La Charte européenne des langues régionales et minoritaires a été ratifiée par de nombreux États, mais pas par la France. Des raisons historiques qui ont conduit le pays à privilégier le français. Pourtant des régions perpétuent la tradition et s’accrochent à leurs langues vernaculaires.
Le 27 octobre 2015, le Sénat a mis fin au processus de ratification de la Charte européenne des langues régionales et minoritaires. Retour sur les tenants et les aboutissants de cette charte, défendue par François Hollande (point 56) lors de sa campagne de 2012. La Charte européenne des langues régionales et minoritaires est un texte adopté en 1992 par le Comité des Ministres du Conseil de l’Europe, et entré en vigueur en 1998. Elle vise à protéger, dans l’espace public, les langues régionales et minoritaires, identifiées par les différents pays l’ayant ratifiée. Il s’agit ainsi d’encourager la visibilité de ces langues dans les médias, d’en faciliter l’enseignement, et d’en garantir la protection et la reconnaissance. Cette charte met de surcroît à la disposition des États une liste d’actions qu’ils peuvent entreprendre dans le cadre de cette charte : ils peuvent ainsi reconnaître la langue dans le domaine juridique, reconnaître les écoles bilingues, ou encore mettre en place une signalisation routière bilingue.
Au sein du Conseil de l’Europe, cette charte dispose d’un secrétariat dédié, chargé de veiller à sa bonne application. Le travail de ce secrétariat s’ajoute à celui de l’Unité des Politiques linguistiques, qui veille à encourager le plurilinguisme, notamment dans l’éducation : c’est elle qui a élaboré le Cadre européen commun de référence pour les langues (CECR), qui est aujourd’hui utilisé au-delà des frontières de l’Europe pour évaluer la maîtrise des langues.

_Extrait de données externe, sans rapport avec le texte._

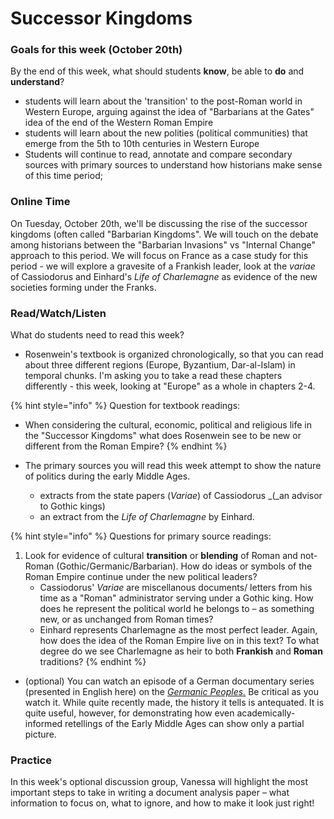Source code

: # Successor Kingdoms

### Goals for this week (October 20th)

By the end of this week, what should students **know**, be able to **do** and **understand**?

* students will learn about the 'transition' to the post-Roman world in Western Europe, arguing against the idea of "Barbarians at the Gates" idea of the end of the Western Roman Empire
* students will learn about the new polities (political communities) that emerge from the 5th to 10th centuries in Western Europe
* Students will continue to read, annotate and compare secondary sources with primary sources to understand how historians make sense of this time period;&#x20;

### **Online Time**

On Tuesday, October 20th, we'll be discussing the rise of the successor kingdoms (often called "Barbarian Kingdoms". We will touch on the debate among historians between the "Barbarian Invasions" vs "Internal Change" approach to this period. We will focus on France as a case study for this period - we will explore a gravesite of a Frankish leader, look at the _variae_ of Cassiodorus and Einhard's _Life of Charlemagne_ as evidence of the new societies forming under the Franks.&#x20;

### Read/Watch/Listen

What do students need to read this week?

* Rosenwein's textbook is organized chronologically, so that you can read about three different regions (Europe, Byzantium, Dar-al-Islam) in temporal chunks. I'm asking you to take a read these chapters differently - this week, looking at "Europe" as a whole in chapters 2-4.&#x20;

{% hint style="info" %}
Question for textbook readings:&#x20;

* When considering the cultural, economic, political and religious life in the "Successor Kingdoms" what does Rosenwein see to be new or different from the Roman Empire?
{% endhint %}

* The primary sources you will read this week attempt to show the nature of politics during the early Middle Ages.&#x20;
  * extracts from the state papers (_Variae_) of Cassiodorus _(_an advisor to Gothic kings)
  * an extract from the _Life of Charlemagne_ by Einhard.&#x20;

{% hint style="info" %}
Questions for primary source readings:&#x20;

1. Look for evidence of cultural **transition** or **blending** of Roman and not-Roman (Gothic/Germanic/Barbarian). How do ideas or symbols of the Roman Empire continue under the new political leaders?&#x20;
   * Cassiodorus' _Variae_  are miscellanous documents/ letters from his time as a "Roman" administrator serving under a Gothic king. How does he represent the political world he belongs to – as something new, or as unchanged from Roman times?
   * Einhard represents Charlemagne as the most perfect leader. Again, how does the idea of the Roman Empire live on in this text? To what degree do we see Charlemagne as heir to both **Frankish** and **Roman** traditions?
{% endhint %}

* (optional) You can watch an episode of a German documentary series (presented in English here) on the [_Germanic Peoples._](http://proxy.library.carleton.ca/login?url=https://fod.infobase.com/PortalPlaylists.aspx?wID=104730\&xtid=144751) Be critical as you watch it. While quite recently made, the history it tells is antequated. It is quite useful, however, for demonstrating how even academically-informed retellings of the Early Middle Ages can show only a partial picture.&#x20;

### Practice

In this week's optional discussion group, Vanessa will highlight the most important steps to take in writing a document analysis paper – what information to focus on, what to ignore, and how to make it look just right!

###
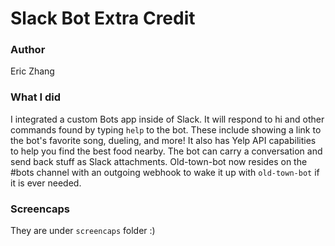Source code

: # Slack Bot Extra Credit

### Author
Eric Zhang

### What I did
I integrated a custom Bots app inside of Slack. It will respond to hi and other commands found by typing `help` to the bot. These include showing a link to the bot's favorite song, dueling, and more! It also has Yelp API capabilities to help you find the best food nearby. The bot can carry a conversation and send back stuff as Slack attachments. Old-town-bot now resides on the #bots channel with an outgoing webhook to wake it up with `old-town-bot` if it is ever needed.

### Screencaps
They are under `screencaps` folder :)


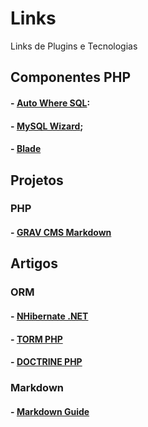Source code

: # Links
Links de Plugins e Tecnologias 

## Componentes PHP
 #### - [Auto Where SQL](https://github.com/virgiliopontes/autowheremysql): 
 #### - [MySQL Wizard](https://github.com/virgiliopontes/mysqlwizard);
 #### - [Blade](https://laravel.com/docs/5.7/blade)
 
## Projetos
### PHP
 #### - [GRAV CMS Markdown](https://getgrav.org)
 
## Artigos
### ORM
 #### - [NHibernate .NET](https://www.devmedia.com.br/introducao-ao-nhibernate-framework-para-mapeamento-objeto-relacional/28671)
 #### - [TORM PHP](https://imasters.com.br/back-end/torm-um-orm-simples-para-php)
 #### - [DOCTRINE PHP](https://www.webdevbr.com.br/instalando-o-doctrine-orm-como-criar-um-crud-com-php)
 
### Markdown
 #### - [Markdown Guide](https://www.markdownguide.org/basic-syntax/)
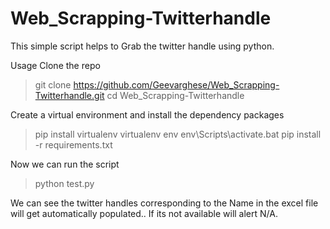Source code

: # Web_Scrapping-Twitterhandle
This simple script helps to Grab the twitter handle using python.

Usage
Clone the repo 
>git clone https://github.com/Geevarghese/Web_Scrapping-Twitterhandle.git
>cd Web_Scrapping-Twitterhandle

Create a virtual environment and install the dependency packages
>pip install virtualenv
>virtualenv env
>env\Scripts\activate.bat
>pip install -r requirements.txt

Now we can run the script
>python test.py

We can see the twitter handles corresponding to the Name in the excel file will get automatically populated.. If its not available will alert N/A.
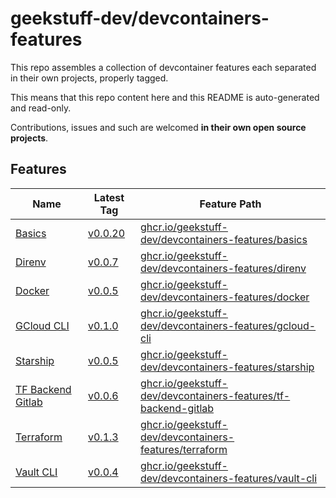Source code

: # geekstuff-dev/devcontainers-features

This repo assembles a collection of devcontainer features each separated in their
own projects, properly tagged.

This means that this repo content here and this README is auto-generated and read-only.

Contributions, issues and such are welcomed **in their own open source projects**.

## Features

| Name | Latest Tag | Feature Path |
| --- | --- | --- |
| [Basics](./src/basics/README.md) | [v0.0.20](https://gitlab.com/geekstuff.dev/devcontainers/features/basics/-/tree/v0.0.20) | [ghcr.io/geekstuff-dev/devcontainers-features/basics](https://github.com/users/geekstuff-dev/packages/container/package/devcontainers-features%2Fbasics) |
| [Direnv](./src/direnv/README.md) | [v0.0.7](https://gitlab.com/geekstuff.dev/devcontainers/features/direnv/-/tree/v0.0.7) | [ghcr.io/geekstuff-dev/devcontainers-features/direnv](https://github.com/users/geekstuff-dev/packages/container/package/devcontainers-features%2Fdirenv) |
| [Docker](./src/docker/README.md) | [v0.0.5](https://gitlab.com/geekstuff.dev/devcontainers/features/docker/-/tree/v0.0.5) | [ghcr.io/geekstuff-dev/devcontainers-features/docker](https://github.com/users/geekstuff-dev/packages/container/package/devcontainers-features%2Fdocker) |
| [GCloud CLI](./src/gcloud-cli/README.md) | [v0.1.0](https://gitlab.com/geekstuff.dev/devcontainers/features/gcloud-cli/-/tree/v0.1.0) | [ghcr.io/geekstuff-dev/devcontainers-features/gcloud-cli](https://github.com/users/geekstuff-dev/packages/container/package/devcontainers-features%2Fgcloud-cli) |
| [Starship](./src/starship/README.md) | [v0.0.5](https://gitlab.com/geekstuff.dev/devcontainers/features/starship/-/tree/v0.0.5) | [ghcr.io/geekstuff-dev/devcontainers-features/starship](https://github.com/users/geekstuff-dev/packages/container/package/devcontainers-features%2Fstarship) |
| [TF Backend Gitlab](./src/tf-backend-gitlab/README.md) | [v0.0.6](https://gitlab.com/geekstuff.dev/devcontainers/features/tf-backend-gitlab/-/tree/v0.0.6) | [ghcr.io/geekstuff-dev/devcontainers-features/tf-backend-gitlab](https://github.com/users/geekstuff-dev/packages/container/package/devcontainers-features%2Ftf-backend-gitlab) |
| [Terraform](./src/terraform/README.md) | [v0.1.3](https://gitlab.com/geekstuff.dev/devcontainers/features/terraform/-/tree/v0.1.3) | [ghcr.io/geekstuff-dev/devcontainers-features/terraform](https://github.com/users/geekstuff-dev/packages/container/package/devcontainers-features%2Fterraform) |
| [Vault CLI](./src/vault-cli/README.md) | [v0.0.4](https://gitlab.com/geekstuff.dev/devcontainers/features/vault-cli/-/tree/v0.0.4) | [ghcr.io/geekstuff-dev/devcontainers-features/vault-cli](https://github.com/users/geekstuff-dev/packages/container/package/devcontainers-features%2Fvault-cli) |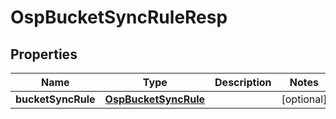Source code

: # OspBucketSyncRuleResp

## Properties
Name | Type | Description | Notes
------------ | ------------- | ------------- | -------------
**bucketSyncRule** | [**OspBucketSyncRule**](OspBucketSyncRule.md) |  |  [optional]
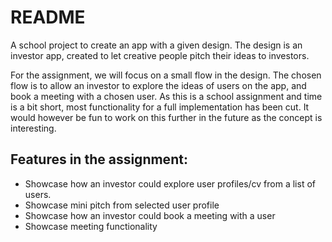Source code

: # README

A school project to create an app with a given design. The design is an investor app, created to let creative people pitch their ideas to investors.

For the assignment, we will focus on a small flow in the design. The chosen flow is to allow an investor to explore the ideas of users on the app, and book a meeting with a chosen user. As this is a school assignment and time is a bit short, most functionality for a full implementation has been cut. It would however be fun to work on this further in the future as the concept is interesting.

## Features in the assignment:
* Showcase how an investor could explore user profiles/cv from a list of users.
* Showcase mini pitch from selected user profile
* Showcase how an investor could book a meeting with a user
* Showcase meeting functionality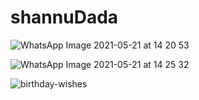 # shannuDada
![WhatsApp Image 2021-05-21 at 14 20 53](https://user-images.githubusercontent.com/83884588/119121482-1aceb500-ba4b-11eb-8eca-ffff0d15b4b6.jpeg)

![WhatsApp Image 2021-05-21 at 14 25 32](https://user-images.githubusercontent.com/83884588/119125953-093bdc00-ba50-11eb-9538-5a0e4d5accc3.jpeg)

![birthday-wishes](https://user-images.githubusercontent.com/83884588/119125971-0e009000-ba50-11eb-9c3d-3549eee37ca9.jpg)

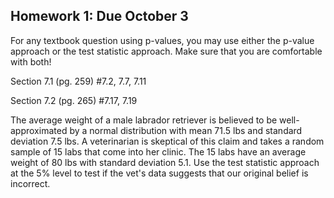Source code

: ## Homework 1: Due October 3

For any textbook question using p-values, you may use either the p-value approach or the test statistic approach. Make sure that you are comfortable with both! 

Section 7.1 (pg. 259) #7.2, 7.7, 7.11

Section 7.2 (pg. 265) #7.17, 7.19

The average weight of a male labrador retriever is believed to be well-approximated by a normal distribution with mean 71.5 lbs and standard deviation 7.5 lbs. A veterinarian is skeptical of this claim and takes a random sample of 15 labs that come into her clinic. The 15 labs have an average weight of 80 lbs with standard deviation 5.1. Use the test statistic approach at the 5% level to test if the vet's data suggests that our original belief is incorrect. 
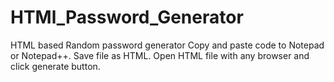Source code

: # HTMl_Password_Generator
HTML based Random password generator
Copy and paste code to Notepad or Notepad++. Save file as HTML. 
Open HTML file with any browser and click generate button. 

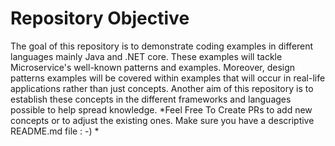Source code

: # Repository Objective

The goal of this repository is to demonstrate coding examples in different languages mainly Java and .NET core. These examples will tackle Microservice's well-known patterns and examples.
Moreover, design patterns examples will be covered within examples that will occur in real-life applications rather than just concepts.
Another aim of this repository is to establish these concepts in the different frameworks and languages possible to help spread knowledge.
*Feel Free To Create PRs to add new concepts or to adjust the existing ones. Make sure you have a descriptive README.md file : -) *

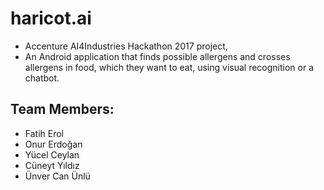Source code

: # haricot.ai
- Accenture AI4Industries Hackathon 2017 project,
- An Android application that finds possible allergens and crosses allergens in food, which they want to eat, using visual recognition or a chatbot.

## Team Members:
- Fatih Erol
- Onur Erdoğan
- Yücel Ceylan
- Cüneyt Yıldız
- Ünver Can Ünlü
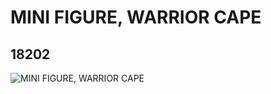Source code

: # MINI FIGURE, WARRIOR CAPE
## 18202
![MINI FIGURE, WARRIOR CAPE](https://lc-www-live-s.legocdn.com/media/bricks/5/2/6079755.jpg)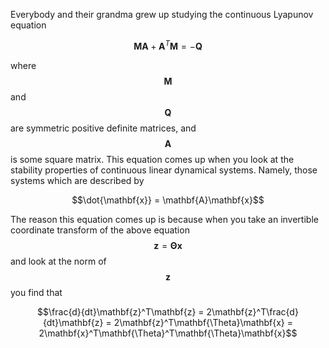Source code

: Everybody and their grandma grew up studying the continuous Lyapunov equation

$$\mathbf{M}\mathbf{A} + \mathbf{A}^T\mathbf{M} = -\mathbf{Q}$$

where $$\mathbf{M}$$ and $$\mathbf{Q}$$ are symmetric positive definite matrices, and $$\mathbf{A}$$ is some square matrix. This equation comes up when you look at the stability properties of continuous linear dynamical systems. Namely, those systems which are described by 

$$\dot{\mathbf{x}} = \mathbf{A}\mathbf{x}$$

The reason this equation comes up is because when you take an invertible coordinate transform of the above equation $$\mathbf{z} = \mathbf{\Theta}\mathbf{x}$$ and look at the norm of $$\mathbf{z}$$ you find that

$$\frac{d}{dt}\mathbf{z}^T\mathbf{z} = 2\mathbf{z}^T\frac{d}{dt}\mathbf{z} = 2\mathbf{z}^T\mathbf{\Theta}\mathbf{x} = 2\mathbf{x}^T\mathbf{\Theta}^T\mathbf{\Theta}\mathbf{x}$$

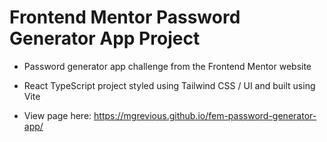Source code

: # Frontend Mentor Password Generator App Project

- Password generator app challenge from the Frontend Mentor website
- React TypeScript project styled using Tailwind CSS / UI and built using Vite

- View page here: https://mgrevious.github.io/fem-password-generator-app/
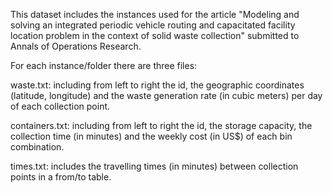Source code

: This dataset includes the instances used for the article "Modeling and solving an integrated periodic vehicle routing and capacitated facility location problem in the context of solid waste collection" submitted to Annals of Operations Research. 

For each instance/folder there are three files:

waste.txt: including from left to right the id, the geographic coordinates (latitude, longitude) and the waste generation rate (in cubic meters) per day of each collection point.

containers.txt: including from left to right the id, the storage capacity, the collection time (in minutes) and the weekly cost (in US$) of each bin combination.

times.txt: includes the travelling times (in minutes) between collection points in a from/to table.
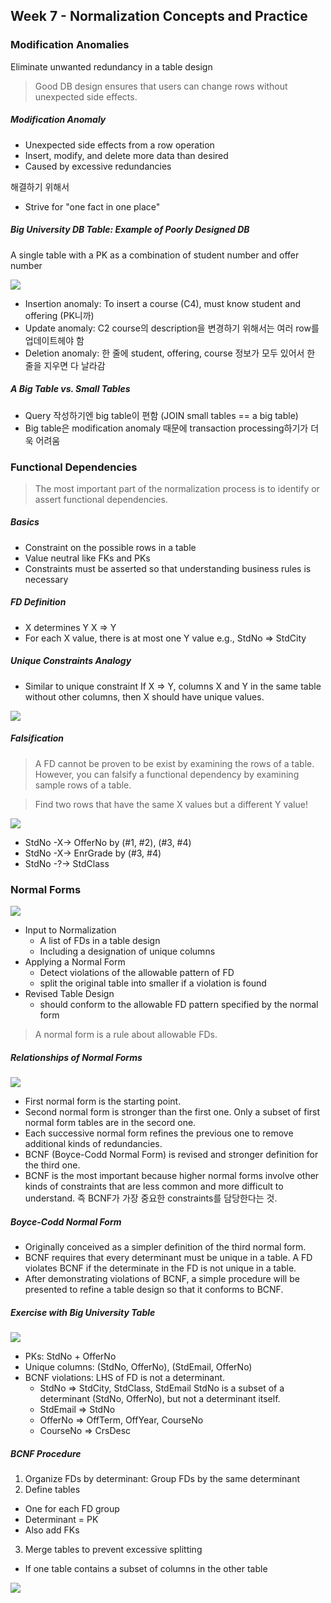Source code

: ## Week 7 - Normalization Concepts and Practice

### Modification Anomalies
Eliminate unwanted redundancy in a table design

> Good DB design ensures that users can change rows without unexpected side effects.

##### Modification Anomaly
- Unexpected side effects from a row operation
- Insert, modify, and delete more data than desired
- Caused by excessive redundancies

해결하기 위해서
- Strive for "one fact in one place"

##### Big University DB Table: Example of Poorly Designed DB
A single table with a PK as a combination of student number and offer number

![](images/modification-anomalies-big-table.png)

- Insertion anomaly: To insert a course (C4), must know student and offering (PK니까)
- Update anomaly: C2 course의 description을 변경하기 위해서는 여러 row를 업데이트헤야 함
- Deletion anomaly: 한 줄에 student, offering, course 정보가 모두 있어서 한 줄을 지우면 다 날라감

##### A Big Table vs. Small Tables
- Query 작성하기엔 big table이 편함 (JOIN small tables == a big table)
- Big table은 modification anomaly 때문에 transaction processing하기가 더욱 어려움


### Functional Dependencies
> The most important part of the normalization process is to identify or assert functional dependencies.

##### Basics
- Constraint on the possible rows in a table
- Value neutral like FKs and PKs
- Constraints must be asserted so that understanding business rules is necessary

##### FD Definition
- X determines Y
  X => Y
- For each X value, there is at most one Y value
  e.g., StdNo => StdCity

##### Unique Constraints Analogy
- Similar to unique constraint
  If X => Y, columns X and Y in the same table without other columns,
  then X should have unique values.

![](images/functional-dependencies-university-example.png)

##### Falsification

> A FD cannot be proven to be exist by examining the rows of a table.
> However, you can falsify a functional dependency by examining sample rows of a table.

> Find two rows that have the same X values but a different Y value!

![](images/functional-dependencies-falsification-exercise.png)

- StdNo -X-> OfferNo by (#1, #2), (#3, #4)
- StdNo -X-> EnrGrade by (#3, #4)
- StdNo -?-> StdClass


### Normal Forms

![](images/normalization-process.png)

- Input to Normalization
  - A list of FDs in a table design
  - Including a designation of unique columns
- Applying a Normal Form
  - Detect violations of the allowable pattern of FD
  - split the original table into smaller if a violation is found
- Revised Table Design
  - should conform to the allowable FD pattern specified by the normal form

> A normal form is a rule about allowable FDs.

##### Relationships of Normal Forms

![](images/normal-forms.png)

- First normal form is the starting point.
- Second normal form is stronger than the first one.
  Only a subset of first normal form tables are in the secord one.
- Each successive normal form refines the previous one to remove additional kinds of redundancies.
- BCNF (Boyce-Codd Normal Form) is revised and stronger definition for the third one.
- BCNF is the most important because higher normal forms involve other kinds of constraints that are less common and more difficult to understand.
  즉 BCNF가 가장 중요한 constraints를 담당한다는 것.

##### Boyce-Codd Normal Form
- Originally conceived as a simpler definition of the third normal form.
- BCNF requires that every determinant must be unique in a table.
  A FD violates BCNF if the determinate in the FD is not unique in a table.
- After demonstrating violations of BCNF, a simple procedure will be presented to refine a table design so that it conforms to BCNF. 

##### Exercise with Big University Table

![](images/bcnf-exercise-big-university-table.png)

- PKs: StdNo + OfferNo
- Unique columns: (StdNo, OfferNo), (StdEmail, OfferNo)
- BCNF violations: LHS of FD is not a determinant.
  - StdNo => StdCity, StdClass, StdEmail
    StdNo is a subset of a determinant (StdNo, OfferNo), but not a determinant itself.
  - StdEmail => StdNo
  - OfferNo => OffTerm, OffYear, CourseNo
  - CourseNo => CrsDesc

##### BCNF Procedure

1. Organize FDs by determinant: Group FDs by the same determinant
2. Define tables
  - One for each FD group
  - Determinant = PK
  - Also add FKs
3. Merge tables to prevent excessive splitting
  - If one table contains a subset of columns in the other table

![](images/bcnf-exercise-process-big-university-table.png)


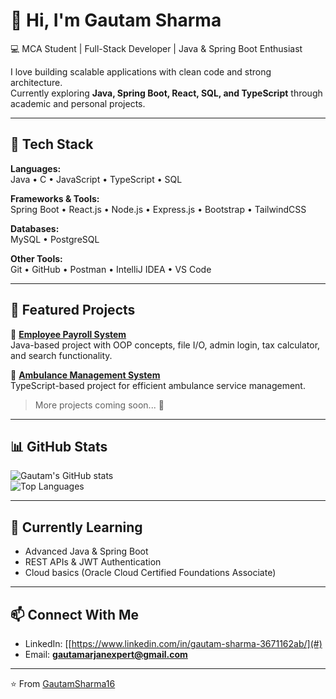 # 👋 Hi, I'm Gautam Sharma  

💻 MCA Student | Full-Stack Developer | Java & Spring Boot Enthusiast  

I love building scalable applications with clean code and strong architecture.  
Currently exploring **Java, Spring Boot, React, SQL, and TypeScript** through academic and personal projects.  

---

## 🚀 Tech Stack

**Languages:**  
Java • C • JavaScript • TypeScript • SQL  

**Frameworks & Tools:**  
Spring Boot • React.js • Node.js • Express.js • Bootstrap • TailwindCSS  

**Databases:**  
MySQL • PostgreSQL  

**Other Tools:**  
Git • GitHub • Postman • IntelliJ IDEA • VS Code  

---

## 📂 Featured Projects


🔹 **[Employee Payroll System](#)**  
Java-based project with OOP concepts, file I/O, admin login, tax calculator, and search functionality.  

🔹 **[Ambulance Management System](https://github.com/GautamSharma16/ambulance-management-master)**  
TypeScript-based project for efficient ambulance service management.  

> More projects coming soon... 🚀  

---

## 📊 GitHub Stats  

![Gautam's GitHub stats](https://github-readme-stats.vercel.app/api?username=GautamSharma16&show_icons=true&theme=tokyonight)  
![Top Languages](https://github-readme-stats.vercel.app/api/top-langs/?username=GautamSharma16&layout=compact&theme=tokyonight)  

---

## 🌱 Currently Learning  
- Advanced Java & Spring Boot  
- REST APIs & JWT Authentication  
- Cloud basics (Oracle Cloud Certified Foundations Associate)  

---

## 📫 Connect With Me  
- LinkedIn: [[https://www.linkedin.com/in/gautam-sharma-3671162ab/](#)  
- Email: **gautamarjanexpert@gmail.com**  

---

⭐️ From [GautamSharma16](https://github.com/GautamSharma16)

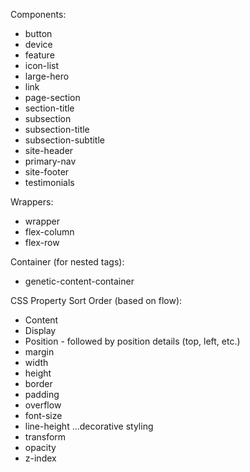 Components:
- button
- device
- feature
- icon-list
- large-hero
- link
- page-section
- section-title
- subsection
- subsection-title
- subsection-subtitle
- site-header
- primary-nav
- site-footer
- testimonials

Wrappers:
- wrapper
- flex-column
- flex-row

Container (for nested tags):
- genetic-content-container

CSS Property Sort Order (based on flow):
- Content
- Display
- Position - followed by position details (top, left, etc.)
- margin
- width
- height
- border
- padding
- overflow
- font-size
- line-height
...decorative styling
- transform
- opacity
- z-index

Ainsi, en dépit du fait que l’Union européenne dispose de vingt-quatre langues officielles, alors que le Conseil de l’Europe n’en dispose que de deux, c’est plutôt ce dernier qui veille à la protection des langues et à la promotion du multilinguisme au niveau des différentes populations.
À l’heure actuelle, cette charte a été signée et ratifiée par vingt-cinq États, huit États l’ont signée sans la ratifier, et quatorze ne l’ont ni signée ni ratifiée. Lors de la ratification, les États doivent désigner les langues régionales et minoritaires pour lesquelles s’applique la charte. Ils n’ont pas la possibilité de choisir des langues issues de l’immigration, mais peuvent en revanche désigner des langues non-territoriales : c’est ainsi que dans un certain nombre de pays, comme l’Allemagne ou la Serbie, le romani est protégé. En Suisse, l’italien, qui est une des langues officielles, est protégé au titre de ce texte.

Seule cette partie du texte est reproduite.